@WaterworldCapi1 Heard in office today. Finance: can we delay the memory purchase until price comes down? Engineer: nope, our inference workloads are memory bound
@Midnight_Captl Every company I have worked at, we sold our products to Apple at cost or low single digit net margin. The fact that Apple couldn’t get cheap memory is is a testament of how tight the market is and its bullish memory
What caught my eye in the WSJ's Tim Cook interview was not so much Apple signaling that it will raise device prices, but rather its declaration that it intends to put its enormous cash pile to work.

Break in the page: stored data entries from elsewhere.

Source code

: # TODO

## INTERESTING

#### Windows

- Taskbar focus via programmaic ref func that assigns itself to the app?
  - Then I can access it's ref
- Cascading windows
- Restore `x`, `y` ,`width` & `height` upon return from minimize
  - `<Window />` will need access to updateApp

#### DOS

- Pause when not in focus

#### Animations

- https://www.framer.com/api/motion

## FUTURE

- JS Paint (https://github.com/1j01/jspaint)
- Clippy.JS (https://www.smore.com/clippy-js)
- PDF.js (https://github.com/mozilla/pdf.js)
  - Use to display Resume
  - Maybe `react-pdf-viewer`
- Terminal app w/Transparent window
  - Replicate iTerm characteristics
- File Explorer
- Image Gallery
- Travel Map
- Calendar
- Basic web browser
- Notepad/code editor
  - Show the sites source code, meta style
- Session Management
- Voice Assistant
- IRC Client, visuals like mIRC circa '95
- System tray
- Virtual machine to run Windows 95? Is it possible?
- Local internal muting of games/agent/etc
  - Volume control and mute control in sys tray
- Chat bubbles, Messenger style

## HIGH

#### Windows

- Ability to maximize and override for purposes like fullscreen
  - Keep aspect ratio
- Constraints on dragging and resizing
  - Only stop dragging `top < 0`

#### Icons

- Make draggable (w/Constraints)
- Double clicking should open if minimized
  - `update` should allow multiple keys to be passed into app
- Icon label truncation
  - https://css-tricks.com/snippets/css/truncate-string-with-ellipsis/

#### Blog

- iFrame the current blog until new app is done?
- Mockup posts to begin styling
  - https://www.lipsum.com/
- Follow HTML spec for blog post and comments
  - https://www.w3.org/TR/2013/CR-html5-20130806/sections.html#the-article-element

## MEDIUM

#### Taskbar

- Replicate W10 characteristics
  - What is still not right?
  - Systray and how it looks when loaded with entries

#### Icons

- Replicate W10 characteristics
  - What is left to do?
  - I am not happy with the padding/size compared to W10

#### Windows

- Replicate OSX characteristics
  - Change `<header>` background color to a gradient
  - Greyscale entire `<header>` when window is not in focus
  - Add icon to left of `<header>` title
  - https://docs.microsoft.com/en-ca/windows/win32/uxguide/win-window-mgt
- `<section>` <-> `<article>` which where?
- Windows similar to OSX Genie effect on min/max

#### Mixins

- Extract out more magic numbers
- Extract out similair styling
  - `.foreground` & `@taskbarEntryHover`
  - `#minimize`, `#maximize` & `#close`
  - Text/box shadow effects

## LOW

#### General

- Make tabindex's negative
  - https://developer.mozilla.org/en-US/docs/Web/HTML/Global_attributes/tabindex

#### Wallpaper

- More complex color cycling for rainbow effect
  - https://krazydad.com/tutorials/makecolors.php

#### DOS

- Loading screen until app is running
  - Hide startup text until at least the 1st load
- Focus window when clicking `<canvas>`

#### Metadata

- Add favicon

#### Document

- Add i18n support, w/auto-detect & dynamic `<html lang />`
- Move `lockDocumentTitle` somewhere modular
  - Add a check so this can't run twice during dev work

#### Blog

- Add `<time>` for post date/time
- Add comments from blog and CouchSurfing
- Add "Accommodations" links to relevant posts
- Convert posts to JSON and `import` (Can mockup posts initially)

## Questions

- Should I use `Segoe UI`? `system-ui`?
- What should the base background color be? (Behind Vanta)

Contrary to how the WSJ read it, I interpret this differently. Just as Nvidia cut SOCAMM2 capacity because of an LPDDR supply shortage, LPDDR is likely to grow even scarcer going forward, to the point where Apple may have to cut iPhone production. This will demand bolder spending from Apple and pressure it to unwind its previously disciplined spending practices.
Here is my core point. If even Nvidia cannot secure supply, will Apple be able to get enough? If you have already run channel checks, you will know that even Chinese smartphone makers are paying premiums to grab LPDDR.
In the end, Apple will pay prepayments to the memory makers to expand its memory supply, and that is how I read Cook's remark: "We're willing to use our balance sheet to help be a part of the solution."
I do not think this is impossible. Apple paying prepayments is not unprecedented. It has done so before, paying Samsung an advance for OLED. If anything, you could say Tim Cook is the originator of the Nvidia style approach to seizing the supply chain.